October 11, 2011
RUTH I. MICHENER, APPELLANT,
BOARD OF REVIEW, DEPARTMENT OF LABOR, PENNSBURY SCHOOL DISTRICT AND LAWRENCE TOWNSHIP BOARD OF EDUCATION, RESPONDENTS.
On appeal from the Board of Review, Department of Labor, Docket No. 244,597.
NOT FOR PUBLICATION WITHOUT THE APPROVAL OF THE APPELLATE DIVISION
Submitted September 20, 2011
Before Judges Messano and Yannotti.
Ruth I. Michener appeals from a final determination of the Board of Review (Board), which found that she is ineligible for unemployment compensation benefits for the period from June 14, 2009, through September 5, 2009. We affirm.
This appeal arises from the following facts. In the 2007-2008 school year, Michener was employed by the Hamilton Township school district as a full-time teacher. In May 2008, the Hamilton Township district informed Michener that it would not be offering her a contract for the 2008-2009 school year.
Michener filed a claim for unemployment benefits in June 2008, seeking benefits for the period from June 29, 2008, through August 30, 2008. In a decision mailed on January 5, 2009, the Board determined that Michener was eligible for benefits under N.J.S.A. 43:21-4(g)(1) because, in the period covered by her claim, Michener did not have a "reasonable assurance" of continuing her employment as a full-time teacher in the next school year.
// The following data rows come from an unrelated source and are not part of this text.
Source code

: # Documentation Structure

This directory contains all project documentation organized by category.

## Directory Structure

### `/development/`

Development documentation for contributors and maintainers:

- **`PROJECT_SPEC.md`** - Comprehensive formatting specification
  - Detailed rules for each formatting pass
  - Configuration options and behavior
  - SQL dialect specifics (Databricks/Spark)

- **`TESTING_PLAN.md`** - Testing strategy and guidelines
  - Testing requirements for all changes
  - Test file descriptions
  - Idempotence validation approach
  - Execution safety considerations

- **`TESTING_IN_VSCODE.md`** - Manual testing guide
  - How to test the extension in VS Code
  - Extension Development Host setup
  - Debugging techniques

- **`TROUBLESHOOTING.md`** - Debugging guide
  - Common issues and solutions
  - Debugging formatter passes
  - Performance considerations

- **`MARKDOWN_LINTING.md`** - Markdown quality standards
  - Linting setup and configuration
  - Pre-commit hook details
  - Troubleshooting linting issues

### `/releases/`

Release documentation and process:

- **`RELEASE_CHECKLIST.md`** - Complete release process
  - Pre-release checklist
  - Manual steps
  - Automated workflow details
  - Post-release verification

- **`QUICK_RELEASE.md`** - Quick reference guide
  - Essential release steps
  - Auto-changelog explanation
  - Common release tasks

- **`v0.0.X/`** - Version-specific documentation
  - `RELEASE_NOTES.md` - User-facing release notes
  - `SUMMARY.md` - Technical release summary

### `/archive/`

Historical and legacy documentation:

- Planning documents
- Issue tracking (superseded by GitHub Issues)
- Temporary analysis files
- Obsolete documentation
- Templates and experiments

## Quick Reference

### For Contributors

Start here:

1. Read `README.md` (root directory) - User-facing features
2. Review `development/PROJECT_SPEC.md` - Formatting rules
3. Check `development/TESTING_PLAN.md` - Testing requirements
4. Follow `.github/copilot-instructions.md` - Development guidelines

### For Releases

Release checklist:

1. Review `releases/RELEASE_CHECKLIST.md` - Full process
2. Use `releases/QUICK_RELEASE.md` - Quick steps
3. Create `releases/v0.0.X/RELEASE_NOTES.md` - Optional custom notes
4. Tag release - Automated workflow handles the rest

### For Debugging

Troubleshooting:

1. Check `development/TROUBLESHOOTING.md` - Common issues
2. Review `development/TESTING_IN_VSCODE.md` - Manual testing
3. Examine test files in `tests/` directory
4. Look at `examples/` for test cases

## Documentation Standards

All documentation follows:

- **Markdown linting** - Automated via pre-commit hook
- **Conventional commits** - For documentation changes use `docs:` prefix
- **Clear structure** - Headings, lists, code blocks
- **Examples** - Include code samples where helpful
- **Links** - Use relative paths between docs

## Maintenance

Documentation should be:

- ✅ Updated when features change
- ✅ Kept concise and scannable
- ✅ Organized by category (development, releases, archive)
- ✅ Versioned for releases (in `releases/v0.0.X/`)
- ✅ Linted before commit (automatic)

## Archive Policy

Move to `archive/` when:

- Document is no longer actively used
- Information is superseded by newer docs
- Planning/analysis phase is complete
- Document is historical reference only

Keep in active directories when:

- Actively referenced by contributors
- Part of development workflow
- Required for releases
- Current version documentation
In the 2008-2009 school year, the Pennsbury and the Lawrence Township school districts employed Michener as a substitute teacher. At the end of that school year, both districts sent Michener a letter inquiring as to her availability to serve as a substitute teacher in the 2009-2010 school year. Michener responded and advised the districts that she would work for them both as a substitute teacher.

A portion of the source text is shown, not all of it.